WORK TASK: Every line with the string "xgalswees" must be copied from the entries below.
(Beginning of MATERIAL SUPPLIED)
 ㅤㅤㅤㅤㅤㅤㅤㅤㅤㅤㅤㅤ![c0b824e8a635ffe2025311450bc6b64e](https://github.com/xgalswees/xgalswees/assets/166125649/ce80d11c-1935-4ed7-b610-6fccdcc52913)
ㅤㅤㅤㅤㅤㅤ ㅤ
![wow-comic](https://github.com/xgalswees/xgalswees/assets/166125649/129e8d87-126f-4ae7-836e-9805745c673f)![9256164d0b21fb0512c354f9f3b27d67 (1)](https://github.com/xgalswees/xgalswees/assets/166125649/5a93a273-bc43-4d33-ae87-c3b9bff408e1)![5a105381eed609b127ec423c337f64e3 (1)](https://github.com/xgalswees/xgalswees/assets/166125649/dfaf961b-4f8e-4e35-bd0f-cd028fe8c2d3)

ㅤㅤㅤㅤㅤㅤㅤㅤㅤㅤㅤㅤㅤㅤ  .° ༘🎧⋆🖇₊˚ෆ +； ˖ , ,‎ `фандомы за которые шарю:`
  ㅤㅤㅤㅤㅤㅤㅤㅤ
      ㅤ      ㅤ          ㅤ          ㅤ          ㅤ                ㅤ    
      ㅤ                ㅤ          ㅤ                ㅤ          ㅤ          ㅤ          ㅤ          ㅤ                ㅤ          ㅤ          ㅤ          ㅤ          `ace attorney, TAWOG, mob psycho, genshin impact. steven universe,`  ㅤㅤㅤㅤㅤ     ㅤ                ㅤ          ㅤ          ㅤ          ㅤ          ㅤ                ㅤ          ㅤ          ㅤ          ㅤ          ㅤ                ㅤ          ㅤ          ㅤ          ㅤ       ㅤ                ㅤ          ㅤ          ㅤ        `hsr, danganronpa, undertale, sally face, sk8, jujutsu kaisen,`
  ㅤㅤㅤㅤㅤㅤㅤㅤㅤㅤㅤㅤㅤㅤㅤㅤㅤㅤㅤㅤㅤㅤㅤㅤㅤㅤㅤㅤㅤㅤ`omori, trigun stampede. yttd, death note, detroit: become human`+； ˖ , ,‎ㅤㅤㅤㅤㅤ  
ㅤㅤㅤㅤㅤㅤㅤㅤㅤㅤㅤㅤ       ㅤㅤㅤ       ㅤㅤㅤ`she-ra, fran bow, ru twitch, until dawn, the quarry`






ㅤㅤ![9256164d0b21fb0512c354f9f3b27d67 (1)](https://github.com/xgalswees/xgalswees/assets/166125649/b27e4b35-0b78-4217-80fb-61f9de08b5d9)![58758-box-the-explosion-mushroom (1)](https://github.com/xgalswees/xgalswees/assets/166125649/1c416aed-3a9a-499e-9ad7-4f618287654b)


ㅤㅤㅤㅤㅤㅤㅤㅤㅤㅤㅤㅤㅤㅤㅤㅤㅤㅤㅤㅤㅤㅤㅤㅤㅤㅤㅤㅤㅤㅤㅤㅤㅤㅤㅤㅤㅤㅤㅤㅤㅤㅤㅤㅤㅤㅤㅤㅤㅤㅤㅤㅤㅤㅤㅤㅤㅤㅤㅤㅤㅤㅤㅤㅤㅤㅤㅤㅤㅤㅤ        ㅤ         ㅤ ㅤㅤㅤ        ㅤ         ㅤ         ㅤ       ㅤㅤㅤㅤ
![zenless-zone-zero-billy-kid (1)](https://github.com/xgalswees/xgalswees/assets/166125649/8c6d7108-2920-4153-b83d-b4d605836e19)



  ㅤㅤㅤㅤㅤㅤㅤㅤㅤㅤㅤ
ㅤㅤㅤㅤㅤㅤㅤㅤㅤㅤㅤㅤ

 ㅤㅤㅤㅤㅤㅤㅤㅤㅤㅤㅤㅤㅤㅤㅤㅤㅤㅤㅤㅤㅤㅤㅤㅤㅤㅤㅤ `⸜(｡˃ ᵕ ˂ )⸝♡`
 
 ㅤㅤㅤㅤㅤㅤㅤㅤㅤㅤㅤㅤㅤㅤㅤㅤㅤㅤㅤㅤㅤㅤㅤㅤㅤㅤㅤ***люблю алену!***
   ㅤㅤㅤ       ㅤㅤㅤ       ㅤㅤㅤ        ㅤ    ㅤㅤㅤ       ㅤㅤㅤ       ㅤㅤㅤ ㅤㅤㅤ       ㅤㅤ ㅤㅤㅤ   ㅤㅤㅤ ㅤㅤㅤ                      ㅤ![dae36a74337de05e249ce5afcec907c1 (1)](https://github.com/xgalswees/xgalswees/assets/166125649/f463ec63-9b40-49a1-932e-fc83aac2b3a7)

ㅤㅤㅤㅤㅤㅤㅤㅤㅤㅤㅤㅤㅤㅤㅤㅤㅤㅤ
(End of MATERIAL SUPPLIED)
OUTPUT FOR THIS TASK:
 ㅤㅤㅤㅤㅤㅤㅤㅤㅤㅤㅤㅤ![c0b824e8a635ffe2025311450bc6b64e](https://github.com/xgalswees/xgalswees/assets/166125649/ce80d11c-1935-4ed7-b610-6fccdcc52913)
![wow-comic](https://github.com/xgalswees/xgalswees/assets/166125649/129e8d87-126f-4ae7-836e-9805745c673f)![9256164d0b21fb0512c354f9f3b27d67 (1)](https://github.com/xgalswees/xgalswees/assets/166125649/5a93a273-bc43-4d33-ae87-c3b9bff408e1)![5a105381eed609b127ec423c337f64e3 (1)](https://github.com/xgalswees/xgalswees/assets/166125649/dfaf961b-4f8e-4e35-bd0f-cd028fe8c2d3)
ㅤㅤ![9256164d0b21fb0512c354f9f3b27d67 (1)](https://github.com/xgalswees/xgalswees/assets/166125649/b27e4b35-0b78-4217-80fb-61f9de08b5d9)![58758-box-the-explosion-mushroom (1)](https://github.com/xgalswees/xgalswees/assets/166125649/1c416aed-3a9a-499e-9ad7-4f618287654b)
![zenless-zone-zero-billy-kid (1)](https://github.com/xgalswees/xgalswees/assets/166125649/8c6d7108-2920-4153-b83d-b4d605836e19)
   ㅤㅤㅤ       ㅤㅤㅤ       ㅤㅤㅤ        ㅤ    ㅤㅤㅤ       ㅤㅤㅤ       ㅤㅤㅤ ㅤㅤㅤ       ㅤㅤ ㅤㅤㅤ   ㅤㅤㅤ ㅤㅤㅤ                      ㅤ![dae36a74337de05e249ce5afcec907c1 (1)](https://github.com/xgalswees/xgalswees/assets/166125649/f463ec63-9b40-49a1-932e-fc83aac2b3a7)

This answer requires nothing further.